- **Exercise directions**: Without including any pictures, return the records below exactly as written.

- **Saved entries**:

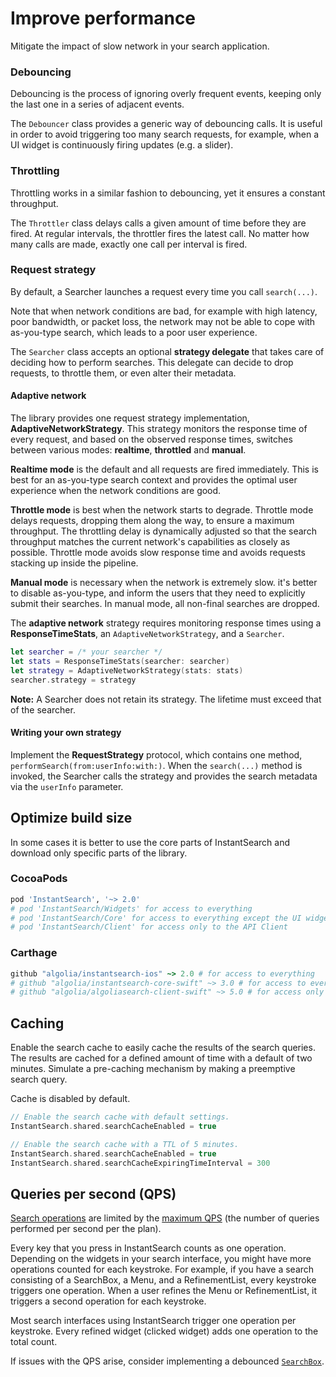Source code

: # Improve performance

Mitigate the impact of slow network in your search application.

### Debouncing

Debouncing is the process of ignoring overly frequent events, keeping only the last one in a series of adjacent events.

The `Debouncer` class provides a generic way of debouncing calls. It is useful in order to avoid triggering too many search requests, for example, when a UI widget is continuously firing updates (e.g. a slider).

### Throttling

Throttling works in a similar fashion to debouncing, yet it ensures a constant throughput.

The `Throttler` class delays calls a given amount of time before they are fired. At regular intervals, the throttler fires the latest call. No matter how many calls are made, exactly one call per interval is fired.

### Request strategy

By default, a Searcher launches a request every time you call `search(...)`.

Note that when network conditions are bad, for example with high latency, poor bandwidth, or packet loss, the network may not be able to cope with as-you-type search, which leads to a poor user experience.

The `Searcher` class accepts an optional **strategy delegate** that takes care of deciding how to perform searches. This delegate can decide to drop requests, to throttle them, or even alter their metadata.

#### Adaptive network

The library provides one request strategy implementation, **AdaptiveNetworkStrategy**. This strategy monitors the response time of every request, and based on the observed response times, switches between various modes: **realtime**, **throttled** and **manual**.

**Realtime mode** is the default and all requests are fired immediately. This is best for an as-you-type search context and provides the optimal user experience when the network conditions are good.

**Throttle mode** is best when the network starts to degrade. Throttle mode delays requests, dropping them along the way, to ensure a maximum throughput. The throttling delay is dynamically adjusted so that the search throughput matches the current network's capabilities as closely as possible. Throttle mode avoids slow response time and avoids requests stacking up inside the pipeline. 

**Manual mode** is necessary when the network is extremely slow. it's better to disable as-you-type, and inform the users that they need to explicitly submit their searches. In manual mode, all non-final searches are dropped.

The **adaptive network** strategy requires monitoring response times using a **ResponseTimeStats**, an `AdaptiveNetworkStrategy`, and a `Searcher`.

```swift
let searcher = /* your searcher */
let stats = ResponseTimeStats(searcher: searcher)
let strategy = AdaptiveNetworkStrategy(stats: stats)
searcher.strategy = strategy
```

**Note:** A Searcher does not retain its strategy. The lifetime must exceed that of the searcher.


#### Writing your own strategy

Implement the **RequestStrategy** protocol, which contains one method, `performSearch(from:userInfo:with:)`. When the `search(...)` method is invoked, the Searcher calls the strategy and provides the search metadata via the `userInfo` parameter.


## Optimize build size

In some cases it is better to use the core parts of InstantSearch and download only specific parts of the library.

### CocoaPods

```ruby
pod 'InstantSearch', '~> 2.0'
# pod 'InstantSearch/Widgets' for access to everything
# pod 'InstantSearch/Core' for access to everything except the UI widgets
# pod 'InstantSearch/Client' for access only to the API Client
```

### Carthage

```ruby
github "algolia/instantsearch-ios" ~> 2.0 # for access to everything
# github "algolia/instantsearch-core-swift" ~> 3.0 # for access to everything except the UI widgets
# github "algolia/algoliasearch-client-swift" ~> 5.0 # for access only to the API Client
```

## Caching

Enable the search cache to easily cache the results of the search queries. The results are cached for a defined amount of time with a default of two minutes. Simulate a pre-caching mechanism by making a preemptive search query.

Cache is disabled by default.

```swift
// Enable the search cache with default settings.
InstantSearch.shared.searchCacheEnabled = true

// Enable the search cache with a TTL of 5 minutes.
InstantSearch.shared.searchCacheEnabled = true
InstantSearch.shared.searchCacheExpiringTimeInterval = 300
```

## Queries per second (QPS)

[Search operations](<%= app_data.instantsearch.links.faq.operations %>) are limited by the [maximum QPS](<%= app_data.instantsearch.links.faq.qps %>) (the number of queries performed per second per the plan).

Every key that you press in InstantSearch counts as one operation. Depending on the widgets in your search interface, you might have more operations counted for each keystroke. For example, if you have a search consisting of a SearchBox, a Menu, and a RefinementList,  every keystroke triggers one operation. When a user refines the Menu or RefinementList, it triggers a second operation for each keystroke.

Most search interfaces using InstantSearch trigger one operation per keystroke. Every refined widget (clicked widget) adds one operation to the total count.

If issues with the QPS arise, consider implementing a debounced [`SearchBox`](/doc/api-reference/widgets/search-box/ios/).

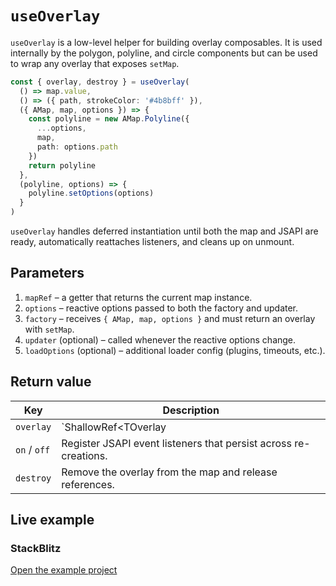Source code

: # `useOverlay`

`useOverlay` is a low-level helper for building overlay composables. It is used internally by the polygon, polyline, and circle components but can be used to wrap any overlay that exposes `setMap`.

```ts
const { overlay, destroy } = useOverlay(
  () => map.value,
  () => ({ path, strokeColor: '#4b8bff' }),
  ({ AMap, map, options }) => {
    const polyline = new AMap.Polyline({
      ...options,
      map,
      path: options.path
    })
    return polyline
  },
  (polyline, options) => {
    polyline.setOptions(options)
  }
)
```

`useOverlay` handles deferred instantiation until both the map and JSAPI are ready, automatically reattaches listeners, and cleans up on unmount.

## Parameters

1. `mapRef` – a getter that returns the current map instance.
2. `options` – reactive options passed to both the factory and updater.
3. `factory` – receives `{ AMap, map, options }` and must return an overlay with `setMap`.
4. `updater` (optional) – called whenever the reactive options change.
5. `loadOptions` (optional) – additional loader config (plugins, timeouts, etc.).

## Return value

| Key | Description |
| --- | --- |
| `overlay` | `ShallowRef<TOverlay | null>` referencing the created overlay. |
| `on` / `off` | Register JSAPI event listeners that persist across re-creations. |
| `destroy` | Remove the overlay from the map and release references. |

## Live example

<ClientOnly>
  <UseOverlayHookDemo />
</ClientOnly>

<script setup lang="ts">
import UseOverlayHookDemo from '../examples/hooks/UseOverlayHookDemo.vue'
</script>

### StackBlitz

[Open the example project](https://stackblitz.com/github/your-org/amap-vue-kit/tree/main/examples/basic)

- **Answer to the exercise**:
Source code

: # Improve performance

Mitigate the impact of slow network in your search application.

### Debouncing

Debouncing is the process of ignoring overly frequent events, keeping only the last one in a series of adjacent events.

The `Debouncer` class provides a generic way of debouncing calls. It is useful in order to avoid triggering too many search requests, for example, when a UI widget is continuously firing updates (e.g. a slider).

### Throttling

Throttling works in a similar fashion to debouncing, yet it ensures a constant throughput.

The `Throttler` class delays calls a given amount of time before they are fired. At regular intervals, the throttler fires the latest call. No matter how many calls are made, exactly one call per interval is fired.

### Request strategy

By default, a Searcher launches a request every time you call `search(...)`.

Note that when network conditions are bad, for example with high latency, poor bandwidth, or packet loss, the network may not be able to cope with as-you-type search, which leads to a poor user experience.

The `Searcher` class accepts an optional **strategy delegate** that takes care of deciding how to perform searches. This delegate can decide to drop requests, to throttle them, or even alter their metadata.

#### Adaptive network

The library provides one request strategy implementation, **AdaptiveNetworkStrategy**. This strategy monitors the response time of every request, and based on the observed response times, switches between various modes: **realtime**, **throttled** and **manual**.

**Realtime mode** is the default and all requests are fired immediately. This is best for an as-you-type search context and provides the optimal user experience when the network conditions are good.

**Throttle mode** is best when the network starts to degrade. Throttle mode delays requests, dropping them along the way, to ensure a maximum throughput. The throttling delay is dynamically adjusted so that the search throughput matches the current network's capabilities as closely as possible. Throttle mode avoids slow response time and avoids requests stacking up inside the pipeline. 

**Manual mode** is necessary when the network is extremely slow. it's better to disable as-you-type, and inform the users that they need to explicitly submit their searches. In manual mode, all non-final searches are dropped.

The **adaptive network** strategy requires monitoring response times using a **ResponseTimeStats**, an `AdaptiveNetworkStrategy`, and a `Searcher`.

```swift
let searcher = /* your searcher */
let stats = ResponseTimeStats(searcher: searcher)
let strategy = AdaptiveNetworkStrategy(stats: stats)
searcher.strategy = strategy
```

**Note:** A Searcher does not retain its strategy. The lifetime must exceed that of the searcher.


#### Writing your own strategy

Implement the **RequestStrategy** protocol, which contains one method, `performSearch(from:userInfo:with:)`. When the `search(...)` method is invoked, the Searcher calls the strategy and provides the search metadata via the `userInfo` parameter.


## Optimize build size

In some cases it is better to use the core parts of InstantSearch and download only specific parts of the library.

### CocoaPods

```ruby
pod 'InstantSearch', '~> 2.0'
# pod 'InstantSearch/Widgets' for access to everything
# pod 'InstantSearch/Core' for access to everything except the UI widgets
# pod 'InstantSearch/Client' for access only to the API Client
```

### Carthage

```ruby
github "algolia/instantsearch-ios" ~> 2.0 # for access to everything
# github "algolia/instantsearch-core-swift" ~> 3.0 # for access to everything except the UI widgets
# github "algolia/algoliasearch-client-swift" ~> 5.0 # for access only to the API Client
```

## Caching

Enable the search cache to easily cache the results of the search queries. The results are cached for a defined amount of time with a default of two minutes. Simulate a pre-caching mechanism by making a preemptive search query.

Cache is disabled by default.

```swift
// Enable the search cache with default settings.
InstantSearch.shared.searchCacheEnabled = true

// Enable the search cache with a TTL of 5 minutes.
InstantSearch.shared.searchCacheEnabled = true
InstantSearch.shared.searchCacheExpiringTimeInterval = 300
```

## Queries per second (QPS)

[Search operations](<%= app_data.instantsearch.links.faq.operations %>) are limited by the [maximum QPS](<%= app_data.instantsearch.links.faq.qps %>) (the number of queries performed per second per the plan).

Every key that you press in InstantSearch counts as one operation. Depending on the widgets in your search interface, you might have more operations counted for each keystroke. For example, if you have a search consisting of a SearchBox, a Menu, and a RefinementList,  every keystroke triggers one operation. When a user refines the Menu or RefinementList, it triggers a second operation for each keystroke.

Most search interfaces using InstantSearch trigger one operation per keystroke. Every refined widget (clicked widget) adds one operation to the total count.

If issues with the QPS arise, consider implementing a debounced [`SearchBox`](/doc/api-reference/widgets/search-box/ios/).

Source code

: # `useOverlay`

`useOverlay` is a low-level helper for building overlay composables. It is used internally by the polygon, polyline, and circle components but can be used to wrap any overlay that exposes `setMap`.

```ts
const { overlay, destroy } = useOverlay(
  () => map.value,
  () => ({ path, strokeColor: '#4b8bff' }),
  ({ AMap, map, options }) => {
    const polyline = new AMap.Polyline({
      ...options,
      map,
      path: options.path
    })
    return polyline
  },
  (polyline, options) => {
    polyline.setOptions(options)
  }
)
```

`useOverlay` handles deferred instantiation until both the map and JSAPI are ready, automatically reattaches listeners, and cleans up on unmount.

## Parameters

1. `mapRef` – a getter that returns the current map instance.
2. `options` – reactive options passed to both the factory and updater.
3. `factory` – receives `{ AMap, map, options }` and must return an overlay with `setMap`.
4. `updater` (optional) – called whenever the reactive options change.
5. `loadOptions` (optional) – additional loader config (plugins, timeouts, etc.).

## Return value

| Key | Description |
| --- | --- |
| `overlay` | `ShallowRef<TOverlay | null>` referencing the created overlay. |
| `on` / `off` | Register JSAPI event listeners that persist across re-creations. |
| `destroy` | Remove the overlay from the map and release references. |

## Live example

<ClientOnly>
  <UseOverlayHookDemo />
</ClientOnly>

<script setup lang="ts">
import UseOverlayHookDemo from '../examples/hooks/UseOverlayHookDemo.vue'
</script>

### StackBlitz

[Open the example project](https://stackblitz.com/github/your-org/amap-vue-kit/tree/main/examples/basic)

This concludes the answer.